A word about the money theme:  As my short time here expands to a longer one, I realize that although saving money is important for reasons of fiscal prudence, my 10 USD per day goal requires a little further explanation than that.  After all, I could live here for 300 days on 20 USD per day and still have plenty left to fly home and pay a month's worth of rent (or get some hookers and blow, depending on how I'm feeling).  The goal is more about living a simpler life, as you may have gathered, although I haven't actually said it. Dubai is a magic funhouse of ways to waste your money.  You find all sorts of excess that you are tempted to believe that you can't live without.  My first few nights in Kathmandu showed me that I can live a pretty fun filled life here too, but that would kind of miss the point, wouldn't it?

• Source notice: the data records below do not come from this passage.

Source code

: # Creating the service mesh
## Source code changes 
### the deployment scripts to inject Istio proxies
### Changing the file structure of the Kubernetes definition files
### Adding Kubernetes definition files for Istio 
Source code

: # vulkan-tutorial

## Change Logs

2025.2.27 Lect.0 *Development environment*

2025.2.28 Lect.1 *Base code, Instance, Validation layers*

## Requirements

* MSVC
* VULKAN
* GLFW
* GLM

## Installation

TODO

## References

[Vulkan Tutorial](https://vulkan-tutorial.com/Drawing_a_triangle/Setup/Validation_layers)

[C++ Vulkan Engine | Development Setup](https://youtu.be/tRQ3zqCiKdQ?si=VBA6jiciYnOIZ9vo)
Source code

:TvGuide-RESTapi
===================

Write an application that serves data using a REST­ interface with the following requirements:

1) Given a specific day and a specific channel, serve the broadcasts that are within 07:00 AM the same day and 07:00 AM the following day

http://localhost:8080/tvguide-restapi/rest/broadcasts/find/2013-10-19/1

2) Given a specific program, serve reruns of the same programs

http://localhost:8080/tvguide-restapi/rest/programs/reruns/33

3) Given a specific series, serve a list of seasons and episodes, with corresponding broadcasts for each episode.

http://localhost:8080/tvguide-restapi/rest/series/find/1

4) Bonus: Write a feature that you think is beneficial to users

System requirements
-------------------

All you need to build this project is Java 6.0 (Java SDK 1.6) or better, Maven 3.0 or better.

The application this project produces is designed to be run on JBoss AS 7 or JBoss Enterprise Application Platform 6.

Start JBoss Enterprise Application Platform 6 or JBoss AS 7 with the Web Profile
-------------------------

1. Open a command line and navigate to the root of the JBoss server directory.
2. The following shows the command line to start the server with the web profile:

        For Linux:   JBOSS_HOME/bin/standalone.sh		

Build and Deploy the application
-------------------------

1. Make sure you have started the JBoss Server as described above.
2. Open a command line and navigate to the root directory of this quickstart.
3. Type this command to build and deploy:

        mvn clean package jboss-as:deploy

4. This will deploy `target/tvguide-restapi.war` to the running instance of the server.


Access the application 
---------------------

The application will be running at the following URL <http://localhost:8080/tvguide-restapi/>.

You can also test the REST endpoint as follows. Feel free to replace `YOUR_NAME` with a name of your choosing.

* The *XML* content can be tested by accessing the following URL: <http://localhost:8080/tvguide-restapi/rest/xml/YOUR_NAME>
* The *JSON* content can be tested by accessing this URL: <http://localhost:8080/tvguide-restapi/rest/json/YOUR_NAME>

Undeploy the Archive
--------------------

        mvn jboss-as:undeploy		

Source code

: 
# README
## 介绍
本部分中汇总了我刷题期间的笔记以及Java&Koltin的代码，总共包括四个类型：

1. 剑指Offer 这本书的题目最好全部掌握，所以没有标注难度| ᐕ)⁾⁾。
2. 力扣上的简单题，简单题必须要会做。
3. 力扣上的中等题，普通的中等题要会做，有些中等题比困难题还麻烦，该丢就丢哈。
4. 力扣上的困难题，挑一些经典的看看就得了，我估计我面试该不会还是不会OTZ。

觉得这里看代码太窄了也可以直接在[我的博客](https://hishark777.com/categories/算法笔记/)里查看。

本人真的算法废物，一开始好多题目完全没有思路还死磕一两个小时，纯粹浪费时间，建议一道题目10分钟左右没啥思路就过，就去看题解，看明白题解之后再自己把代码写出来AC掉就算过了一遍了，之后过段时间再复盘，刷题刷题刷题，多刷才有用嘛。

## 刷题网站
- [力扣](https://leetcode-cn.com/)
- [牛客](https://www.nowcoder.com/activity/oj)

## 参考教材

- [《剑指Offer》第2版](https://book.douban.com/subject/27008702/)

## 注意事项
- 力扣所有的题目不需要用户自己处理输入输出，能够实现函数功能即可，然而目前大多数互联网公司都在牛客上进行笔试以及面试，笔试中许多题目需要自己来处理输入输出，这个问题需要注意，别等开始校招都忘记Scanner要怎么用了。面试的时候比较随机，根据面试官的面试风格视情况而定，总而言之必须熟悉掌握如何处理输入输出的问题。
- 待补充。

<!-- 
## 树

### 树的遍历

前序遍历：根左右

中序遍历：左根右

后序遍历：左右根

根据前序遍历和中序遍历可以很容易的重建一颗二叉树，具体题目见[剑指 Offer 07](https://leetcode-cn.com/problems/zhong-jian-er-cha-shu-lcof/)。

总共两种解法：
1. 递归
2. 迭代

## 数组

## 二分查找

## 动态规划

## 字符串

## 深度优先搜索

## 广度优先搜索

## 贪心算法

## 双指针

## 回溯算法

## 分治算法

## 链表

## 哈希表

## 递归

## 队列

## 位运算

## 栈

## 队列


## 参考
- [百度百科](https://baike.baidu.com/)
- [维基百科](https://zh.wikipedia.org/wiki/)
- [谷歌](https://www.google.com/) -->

I met a Korean nun at a tourist attraction (temple) a couple of days ago.  She was already aquainted with The German from a previous bus ride, and having just had a harrowing taxi experience, she decided to join the two of us while we did some touristing.  We watched the corpse burn together and then she laughed and joked while she watched us smoke a joint in the temple garden.  She was 34 years old and this was her first trip abroad.  She was a funny and beautiful person who spoke with joy about her life as a nun, and with equal joy about traveling and adventure and breaking the rules.  She came back to our dorm while we drank some beers with our French dorm-mate.  Then she bought us dinner and shed tears at our parting. 

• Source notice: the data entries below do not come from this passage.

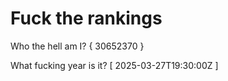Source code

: # Fuck the rankings

Who the hell am I?
{ 30652370 }

What fucking year is it?
[ 2025-03-27T19:30:00Z ]
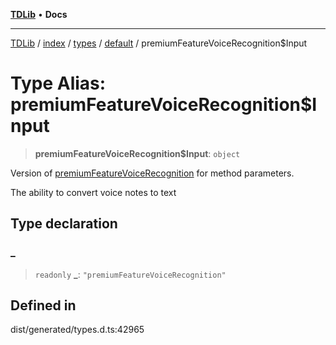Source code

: [**TDLib**](../../../../../../README.md) • **Docs**

***

[TDLib](../../../../../../modules.md) / [index](../../../../../README.md) / [types](../../../README.md) / [default](../README.md) / premiumFeatureVoiceRecognition$Input

# Type Alias: premiumFeatureVoiceRecognition$Input

> **premiumFeatureVoiceRecognition$Input**: `object`

Version of [premiumFeatureVoiceRecognition](premiumFeatureVoiceRecognition.md) for method parameters.

The ability to convert voice notes to text

## Type declaration

### \_

> `readonly` **\_**: `"premiumFeatureVoiceRecognition"`

## Defined in

dist/generated/types.d.ts:42965
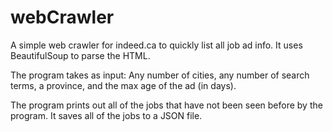 # webCrawler
A simple web crawler for indeed.ca to quickly list all job ad info. It uses BeautifulSoup to parse the HTML.

The program takes as input: Any number of cities, any number of search terms, a province, and the max age of the ad (in days).

The program prints out all of the jobs that have not been seen before by the program. It saves all of the jobs to a JSON file.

Tonight and tomorrow, at her suggestion, I'll stay at a Korean monastery.  The price is only a donation for three simple meals and a mat on the floor.  After that, I'm told that the meditation center will accept me for an intensive meditation practice that has me a little nervous.

A Burning Corpse

I saw a man's body carried to a pile of wood, set on top, and lit on fire.  It was done at a famous temple with a small ceremony while tourists and greiving relatives looked on. At the same time, I saw three more bodies on stretchers, adorned with flowers, waiting to be carried to their own fires.

Sunday, December 13, 2009

Escape From Kathmandu

I'll give you a money tally later, but the short story of Kathmandu is that one friendship lead to another and pretty soon I was involved in a full-fledged social life that went hand in hand with drinking obligations.  For the sake of the budget this had to stop.  I heard about a "donation only" meditation retreat from some of my new friends and decided to check it out.  After a fucked up 12 hour and 3 bus journey through the hinterland I've arived in the town that I set out for, but too late to check into the meditation center.  I'll try tomorrow and hopefully drive the average cost per day back down, but for tonight, a $4 hotel room and a $1 supper await, which puts me just over $10 for the day including travel. 

I may go dark for about a week if I can get into the meditation center, so don't be alarmed.  If all goes well I'll be back with a clear mind and a sound budget. 

(No little-red-line-spell-checker here?  Fuck it. Judge me if you must.)

Friday, December 11, 2009

Seven Thousand Nine Hundred Twenty-Seven Dollars and Ninety-Six Cents

I've got to get out of this town soon.  

Day 1 expenses (1 USD = 74.5 Nepali Rupee or NPR):

30 Day Visa (renewable): 40 USD
Taxi From Airport: 250 NPR
Bottle of Whisky: 320 NPR
Lunch (Tea and Fish): 400 NPR
Map of Kathmandu: 150 NPR
Drink at a Bar:  150 NPR
Drink at another Bar: 165 NPR
Beer from a market stall: 150 NPR
2.5 grams of Hashish: 750 NPR

Kathmandu is a frenetic, colorful feast of the senses.  My accomodations are excellent and many travelers have spoken with envy of my "cheapest in town" find (ok, not many...only two but still...).  Unfortunately, even with bargain basement lodging, it was still an expensive day, and while there's an evil temptation to give myself a pass, (It's the first day!  You practically have to live it up...at least a little!) I'm going to have to go ahead and chastise myself for a couple of those purchases.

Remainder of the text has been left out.